WORKING DATA -
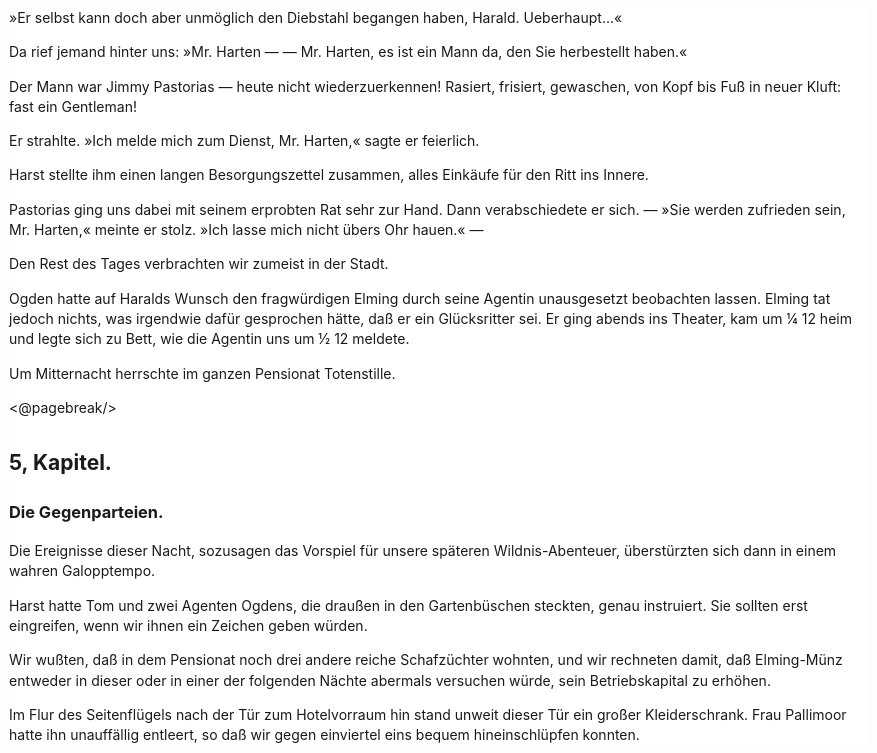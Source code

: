 »Er selbst kann doch aber unmöglich den Diebstahl
begangen haben, Harald. Ueberhaupt...«

Da rief jemand hinter uns: »Mr. Harten — — Mr.
Harten, es ist ein Mann da, den Sie herbestellt haben.«

Der Mann war Jimmy Pastorias — heute nicht
wiederzuerkennen! Rasiert, frisiert, gewaschen, von Kopf
bis Fuß in neuer Kluft: fast ein Gentleman!

Er strahlte. »Ich melde mich zum Dienst, Mr. Harten,«
sagte er feierlich.

Harst stellte ihm einen langen Besorgungszettel zusammen,
alles Einkäufe für den Ritt ins Innere.

Pastorias ging uns dabei mit seinem erprobten Rat
sehr zur Hand. Dann verabschiedete er sich. — »Sie werden
zufrieden sein, Mr. Harten,« meinte er stolz. »Ich lasse
mich nicht übers Ohr hauen.« —

Den Rest des Tages verbrachten wir zumeist in der
Stadt.

Ogden hatte auf Haralds Wunsch den fragwürdigen
Elming durch seine Agentin unausgesetzt beobachten
lassen. Elming tat jedoch nichts, was irgendwie dafür
gesprochen hätte, daß er ein Glücksritter sei. Er ging
abends ins Theater, kam um ¼ 12 heim und legte sich
zu Bett, wie die Agentin uns um ½ 12 meldete.

Um Mitternacht herrschte im ganzen Pensionat Totenstille.

<@pagebreak/>

<h2>5, Kapitel.</h2>

<h3>Die Gegenparteien.</h3>

Die Ereignisse dieser Nacht, sozusagen das Vorspiel
für unsere späteren Wildnis-Abenteuer, überstürzten sich
dann in einem wahren Galopptempo.

Harst hatte Tom und zwei Agenten Ogdens, die
draußen in den Gartenbüschen steckten, genau instruiert.
Sie sollten erst eingreifen, wenn wir ihnen ein Zeichen
geben würden.

Wir wußten, daß in dem Pensionat noch drei andere
reiche Schafzüchter wohnten, und wir rechneten damit, daß
Elming-Münz entweder in dieser oder in einer der folgenden
Nächte abermals versuchen würde, sein Betriebskapital
zu erhöhen.

Im Flur des Seitenflügels nach der Tür zum Hotelvorraum
hin stand unweit dieser Tür ein großer Kleiderschrank.
Frau Pallimoor hatte ihn unauffällig entleert,
so daß wir gegen einviertel eins bequem hineinschlüpfen
konnten.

EXERCISE GOAL - In the entries above, find the line holding "Harst hatte Tom und zwei Agenten Ogdens, die" and the line holding "hin stand unweit"; print both of them and every line between, exactly, and nothing else.

SOLUTION BELOW -
Harst hatte Tom und zwei Agenten Ogdens, die
draußen in den Gartenbüschen steckten, genau instruiert.
Sie sollten erst eingreifen, wenn wir ihnen ein Zeichen
geben würden.

Wir wußten, daß in dem Pensionat noch drei andere
reiche Schafzüchter wohnten, und wir rechneten damit, daß
Elming-Münz entweder in dieser oder in einer der folgenden
Nächte abermals versuchen würde, sein Betriebskapital
zu erhöhen.

Im Flur des Seitenflügels nach der Tür zum Hotelvorraum
hin stand unweit dieser Tür ein großer Kleiderschrank.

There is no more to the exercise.